Она потёрлась сопливым носом о мой пуловер. Я почувствовал, как «крокодиловы слёзы» уже промочили насквозь.
— Хорошо, — промурчала она успокоено. Я погладил, прижал к себе крепко-крепко.
— Вот и умница, — нежно шепнул.
А потом я оставил её, сделал вид, что закрылся в своём кабинете. А сам слушал и слышал, как двери открылись. Скорее всего, двери дочкиной спальни! А затем лёгкий шум голосов, словно два ручейка обгоняют друг дружку в расщелине гор. Один чуть позвонче, другой — приглушённый.

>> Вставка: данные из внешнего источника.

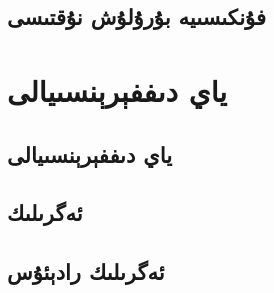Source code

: \subsection{فۇنكىسىيە بۇرۇلۇش نۇقتىسى}

\section{ياي دىففېرېنسىيالى}
\subsection{ياي دىففېرېنسىيالى}
\subsection{ئەگرىلىك}
\subsection{ئەگرىلىك رادېئۇس}
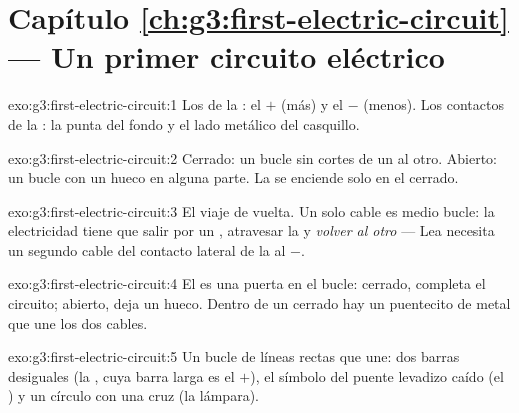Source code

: \section*{Capítulo \ref{ch:g3:first-electric-circuit} --- Un primer circuito eléctrico}

\begin{solution}{exo:g3:first-electric-circuit:1}
Los  de la : el $+$ (más) y el $-$ (menos). Los
contactos de la : la punta del fondo y el lado
metálico del casquillo.
\end{solution}

\begin{solution}{exo:g3:first-electric-circuit:2}
Cerrado: un bucle sin cortes de un  al otro. Abierto: un bucle con
un hueco en alguna parte. La  se enciende solo en el
cerrado.
\end{solution}

\begin{solution}{exo:g3:first-electric-circuit:3}
El viaje de vuelta. Un solo cable es medio bucle: la electricidad
tiene que salir por un , atravesar la  y \emph{volver
al otro } --- Lea necesita un segundo cable del contacto
lateral de la  al  $-$.
\end{solution}

\begin{solution}{exo:g3:first-electric-circuit:4}
El  es una puerta en el bucle: cerrado, completa el
circuito; abierto, deja un hueco. Dentro de un  cerrado
hay un puentecito de metal que une los dos cables.
\end{solution}

\begin{solution}{exo:g3:first-electric-circuit:5}
Un bucle de líneas rectas que une: dos barras desiguales (la
, cuya barra larga es el $+$), el símbolo del puente levadizo
caído (el ) y un círculo con una cruz (la lámpara).
\end{solution}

Я выглянул, на носочках прошёл в коридор. Там, на кухне увидел, как Вита и Майка сидят и о чём-то болтают. Как будто и не было ссоры! У девочек вечно вот так. Это я после каждого раза болел и пытался понять, всё ли правильно сделал?
Перед сном, когда мы с Виталинкой уже улеглись, она так по-детски уткнулась мне в шею.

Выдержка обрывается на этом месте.